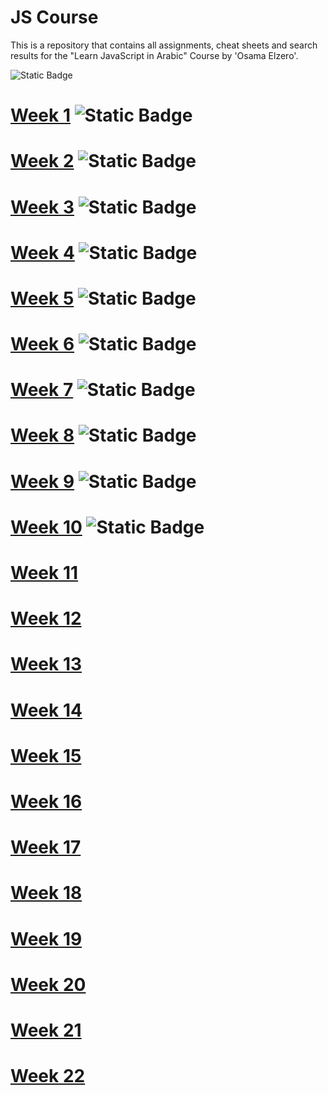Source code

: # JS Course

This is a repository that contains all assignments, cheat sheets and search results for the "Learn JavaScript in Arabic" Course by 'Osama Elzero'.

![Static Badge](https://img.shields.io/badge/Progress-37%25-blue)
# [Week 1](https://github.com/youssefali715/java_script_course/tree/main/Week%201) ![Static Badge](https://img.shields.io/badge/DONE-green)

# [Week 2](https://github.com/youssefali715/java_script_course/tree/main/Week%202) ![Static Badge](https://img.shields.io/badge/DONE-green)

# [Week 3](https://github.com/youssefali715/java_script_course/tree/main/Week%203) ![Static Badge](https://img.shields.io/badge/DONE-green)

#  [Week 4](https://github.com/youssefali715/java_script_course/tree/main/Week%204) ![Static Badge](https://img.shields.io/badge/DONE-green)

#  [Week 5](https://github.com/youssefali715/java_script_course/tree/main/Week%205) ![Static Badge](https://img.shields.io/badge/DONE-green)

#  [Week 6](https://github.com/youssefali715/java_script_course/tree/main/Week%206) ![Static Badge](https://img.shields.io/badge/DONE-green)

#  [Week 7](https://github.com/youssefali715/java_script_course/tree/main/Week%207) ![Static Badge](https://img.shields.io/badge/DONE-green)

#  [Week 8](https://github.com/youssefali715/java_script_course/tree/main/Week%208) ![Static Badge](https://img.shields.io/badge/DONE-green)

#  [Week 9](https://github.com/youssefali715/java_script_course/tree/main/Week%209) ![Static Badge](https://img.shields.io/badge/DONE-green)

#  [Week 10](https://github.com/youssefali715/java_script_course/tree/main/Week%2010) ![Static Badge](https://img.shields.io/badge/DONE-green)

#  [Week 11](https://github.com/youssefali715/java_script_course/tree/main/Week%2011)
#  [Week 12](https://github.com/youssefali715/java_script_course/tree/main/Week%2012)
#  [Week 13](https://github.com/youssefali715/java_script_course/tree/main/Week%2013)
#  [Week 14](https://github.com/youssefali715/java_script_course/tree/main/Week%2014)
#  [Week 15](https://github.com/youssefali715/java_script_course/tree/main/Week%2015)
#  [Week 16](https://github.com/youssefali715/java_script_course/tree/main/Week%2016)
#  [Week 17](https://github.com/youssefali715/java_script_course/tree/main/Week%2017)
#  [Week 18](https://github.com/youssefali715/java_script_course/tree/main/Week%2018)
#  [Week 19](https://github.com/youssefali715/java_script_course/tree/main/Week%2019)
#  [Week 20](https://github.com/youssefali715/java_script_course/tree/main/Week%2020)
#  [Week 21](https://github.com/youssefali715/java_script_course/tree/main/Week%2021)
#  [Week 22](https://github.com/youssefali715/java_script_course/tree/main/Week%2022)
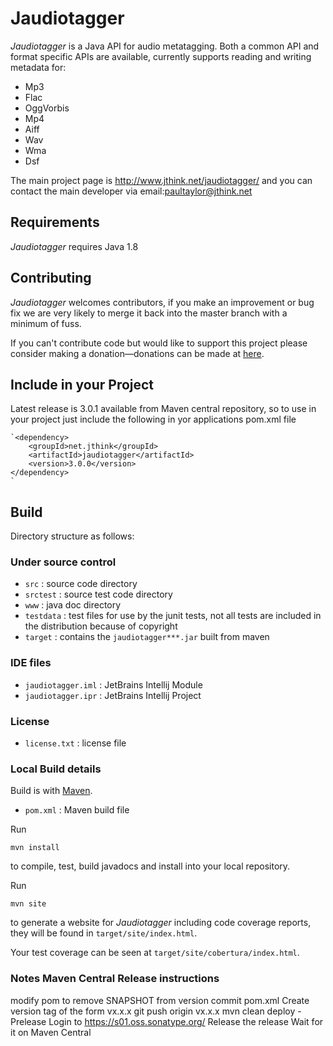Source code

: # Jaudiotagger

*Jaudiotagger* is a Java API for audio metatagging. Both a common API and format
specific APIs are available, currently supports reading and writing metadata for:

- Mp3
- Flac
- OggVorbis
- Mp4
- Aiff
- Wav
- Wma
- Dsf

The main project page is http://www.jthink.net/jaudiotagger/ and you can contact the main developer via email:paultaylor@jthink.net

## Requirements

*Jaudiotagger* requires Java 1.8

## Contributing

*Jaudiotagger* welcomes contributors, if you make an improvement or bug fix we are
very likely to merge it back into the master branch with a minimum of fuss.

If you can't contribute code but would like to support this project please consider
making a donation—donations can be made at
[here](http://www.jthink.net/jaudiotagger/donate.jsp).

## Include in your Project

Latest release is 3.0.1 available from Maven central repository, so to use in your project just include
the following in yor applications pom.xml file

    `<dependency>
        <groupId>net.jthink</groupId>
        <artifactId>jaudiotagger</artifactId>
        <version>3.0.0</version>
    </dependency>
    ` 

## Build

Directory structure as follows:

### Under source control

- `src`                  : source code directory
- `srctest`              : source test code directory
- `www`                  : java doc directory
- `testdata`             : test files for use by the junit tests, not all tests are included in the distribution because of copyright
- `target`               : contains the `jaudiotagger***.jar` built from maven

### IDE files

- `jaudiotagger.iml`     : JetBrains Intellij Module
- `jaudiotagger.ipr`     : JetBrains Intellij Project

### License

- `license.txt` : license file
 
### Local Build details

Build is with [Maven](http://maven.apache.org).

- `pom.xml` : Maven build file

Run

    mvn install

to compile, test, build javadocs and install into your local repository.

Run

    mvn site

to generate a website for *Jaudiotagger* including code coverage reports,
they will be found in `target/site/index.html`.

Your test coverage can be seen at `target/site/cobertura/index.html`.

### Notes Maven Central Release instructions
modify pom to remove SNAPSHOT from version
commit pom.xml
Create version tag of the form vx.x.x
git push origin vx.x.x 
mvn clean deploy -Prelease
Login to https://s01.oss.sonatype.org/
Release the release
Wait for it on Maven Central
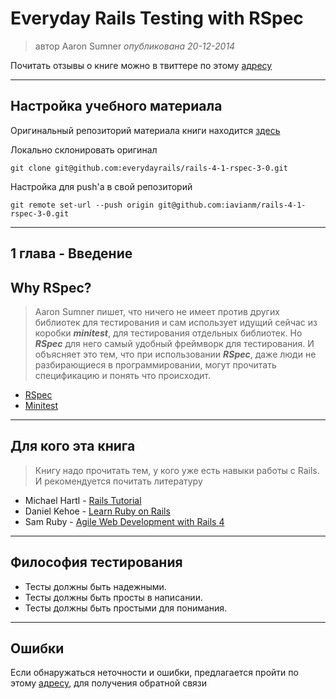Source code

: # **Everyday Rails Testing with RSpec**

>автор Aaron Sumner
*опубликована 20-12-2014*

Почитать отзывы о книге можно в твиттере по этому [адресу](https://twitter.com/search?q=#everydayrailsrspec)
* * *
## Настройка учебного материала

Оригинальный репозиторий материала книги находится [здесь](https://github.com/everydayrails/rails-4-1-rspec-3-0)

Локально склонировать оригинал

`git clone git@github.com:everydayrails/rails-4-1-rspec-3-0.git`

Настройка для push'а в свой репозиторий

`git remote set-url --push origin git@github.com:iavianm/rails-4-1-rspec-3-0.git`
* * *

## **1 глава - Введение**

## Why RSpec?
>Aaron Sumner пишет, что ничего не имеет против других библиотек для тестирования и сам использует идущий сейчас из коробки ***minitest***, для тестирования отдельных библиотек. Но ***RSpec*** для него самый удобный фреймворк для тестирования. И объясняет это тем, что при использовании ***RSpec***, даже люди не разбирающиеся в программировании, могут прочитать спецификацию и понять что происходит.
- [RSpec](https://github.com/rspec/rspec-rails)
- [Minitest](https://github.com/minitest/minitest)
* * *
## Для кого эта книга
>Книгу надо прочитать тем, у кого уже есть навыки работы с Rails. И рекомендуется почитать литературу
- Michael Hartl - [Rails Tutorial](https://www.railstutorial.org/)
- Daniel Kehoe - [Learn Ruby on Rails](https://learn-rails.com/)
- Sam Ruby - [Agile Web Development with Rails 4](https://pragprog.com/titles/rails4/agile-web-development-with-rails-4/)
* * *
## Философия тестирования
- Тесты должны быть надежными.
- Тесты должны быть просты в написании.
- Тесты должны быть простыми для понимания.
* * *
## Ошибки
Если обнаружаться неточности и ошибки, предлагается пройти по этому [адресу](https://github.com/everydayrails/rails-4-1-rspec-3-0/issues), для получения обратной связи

### Problem statement
Please filter the entries above down to the lines holding "with" and copy them.

### Answer to the exercise
very likely to merge it back into the master branch with a minimum of fuss.
Build is with [Maven](http://maven.apache.org).
: # **Everyday Rails Testing with RSpec**
- Sam Ruby - [Agile Web Development with Rails 4](https://pragprog.com/titles/rails4/agile-web-development-with-rails-4/)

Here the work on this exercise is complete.